Delta-V’s assault on the swamp—or God’s Eye, as the radicals called it—was short lived. The scientists on the council theorized that the lunazoe functioned like a nervous system. The silver swamp was like a central brain, and a reduction of moon callings and moon visions seemed to suggest that it was weakened by the attacks. It was a matter of evolution that the lunazoe adopted a decentralized system. Smaller swamps formed at junctions of the biggest lunazoe branches. Their individual sizes paled in comparison to the silver swamp, but their combined area rivaled it. The president wanted to drop nukes in the swamps, but the risk of contamination to the USSN fleet and Earth as a whole was too great. Branches of the lunazoe expanded over 10% faster on a month-by-month basis.
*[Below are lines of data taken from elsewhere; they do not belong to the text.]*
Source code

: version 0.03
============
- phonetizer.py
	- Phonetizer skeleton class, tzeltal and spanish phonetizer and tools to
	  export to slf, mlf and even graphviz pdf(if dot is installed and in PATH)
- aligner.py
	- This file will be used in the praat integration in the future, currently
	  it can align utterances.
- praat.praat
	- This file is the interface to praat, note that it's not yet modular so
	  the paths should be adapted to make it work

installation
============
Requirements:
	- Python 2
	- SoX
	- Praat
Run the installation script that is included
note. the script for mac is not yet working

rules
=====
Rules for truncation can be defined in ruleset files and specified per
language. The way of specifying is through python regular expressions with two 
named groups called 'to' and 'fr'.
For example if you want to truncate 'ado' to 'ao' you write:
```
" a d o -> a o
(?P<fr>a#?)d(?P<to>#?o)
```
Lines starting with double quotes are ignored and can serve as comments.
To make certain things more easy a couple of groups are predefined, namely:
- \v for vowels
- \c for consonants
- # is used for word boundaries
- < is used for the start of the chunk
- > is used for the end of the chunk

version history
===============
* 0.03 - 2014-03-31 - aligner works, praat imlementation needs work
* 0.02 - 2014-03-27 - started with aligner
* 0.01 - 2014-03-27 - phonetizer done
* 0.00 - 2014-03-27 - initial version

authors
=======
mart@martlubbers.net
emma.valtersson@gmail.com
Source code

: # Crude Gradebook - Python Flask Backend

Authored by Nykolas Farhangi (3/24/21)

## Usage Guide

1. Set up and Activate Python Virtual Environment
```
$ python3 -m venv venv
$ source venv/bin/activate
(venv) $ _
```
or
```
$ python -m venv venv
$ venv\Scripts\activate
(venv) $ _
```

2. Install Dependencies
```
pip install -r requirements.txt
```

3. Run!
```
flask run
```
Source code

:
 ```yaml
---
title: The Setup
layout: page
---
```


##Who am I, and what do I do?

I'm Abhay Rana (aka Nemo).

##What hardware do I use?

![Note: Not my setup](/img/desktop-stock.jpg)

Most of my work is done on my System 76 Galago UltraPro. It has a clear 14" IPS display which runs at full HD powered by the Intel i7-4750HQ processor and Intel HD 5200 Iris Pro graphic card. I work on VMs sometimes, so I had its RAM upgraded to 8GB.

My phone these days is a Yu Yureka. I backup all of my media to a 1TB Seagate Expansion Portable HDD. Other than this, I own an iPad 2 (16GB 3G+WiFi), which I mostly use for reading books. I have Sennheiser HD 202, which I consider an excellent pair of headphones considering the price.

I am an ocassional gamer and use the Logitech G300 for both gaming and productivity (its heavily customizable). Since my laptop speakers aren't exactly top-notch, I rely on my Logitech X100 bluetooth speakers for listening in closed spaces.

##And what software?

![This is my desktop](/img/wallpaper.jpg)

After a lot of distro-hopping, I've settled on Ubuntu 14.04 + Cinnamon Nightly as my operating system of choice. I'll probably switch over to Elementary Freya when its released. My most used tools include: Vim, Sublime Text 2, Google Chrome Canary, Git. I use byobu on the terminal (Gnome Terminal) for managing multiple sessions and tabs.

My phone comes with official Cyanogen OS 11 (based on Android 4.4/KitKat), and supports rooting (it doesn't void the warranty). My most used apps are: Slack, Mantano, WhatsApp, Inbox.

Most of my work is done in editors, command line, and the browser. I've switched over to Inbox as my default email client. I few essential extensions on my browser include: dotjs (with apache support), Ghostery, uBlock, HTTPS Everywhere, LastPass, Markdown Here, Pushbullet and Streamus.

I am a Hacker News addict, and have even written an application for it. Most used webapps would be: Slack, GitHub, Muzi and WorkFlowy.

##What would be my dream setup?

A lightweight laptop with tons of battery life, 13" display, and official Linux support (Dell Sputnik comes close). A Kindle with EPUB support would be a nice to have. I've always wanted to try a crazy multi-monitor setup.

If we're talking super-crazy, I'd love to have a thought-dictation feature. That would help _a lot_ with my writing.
With the great exodus finally having waned, the Zettafleet was back in employment again. They helped maintain the quarantine and provided logistical relief to the growing USSN infrastructure. It wasn’t particularly glorious or high-paying compared to previous work, but it was reliable and steady. Granted, most didn’t join mercenary groups for their reliability, but there was seldom objection to the occasional boring job.
It was just after 7:00 RT when the ship Pooltable reported engine issues. Captain Cueball said his engineer was working on it and that he would report back later. For the rest of the day, Pooltable’s course waivered by a few degrees this way and that. The orbit decayed slowly.
At 20:00 RT, Pooltable began a deep descent towards the lunar surface. Seventeen tense minutes passed before it responded to hails.
“This is Captain Cueball of the Pooltable.” There was a snigger as Linus made the joke for the millionth time in his career. “We’re suffering critical system failures. Secondaries are offline. I’m going to put her down on the far side of the moon. Once we’re running again, I’ll comply with whatever quarantine measures the USSN imposes.”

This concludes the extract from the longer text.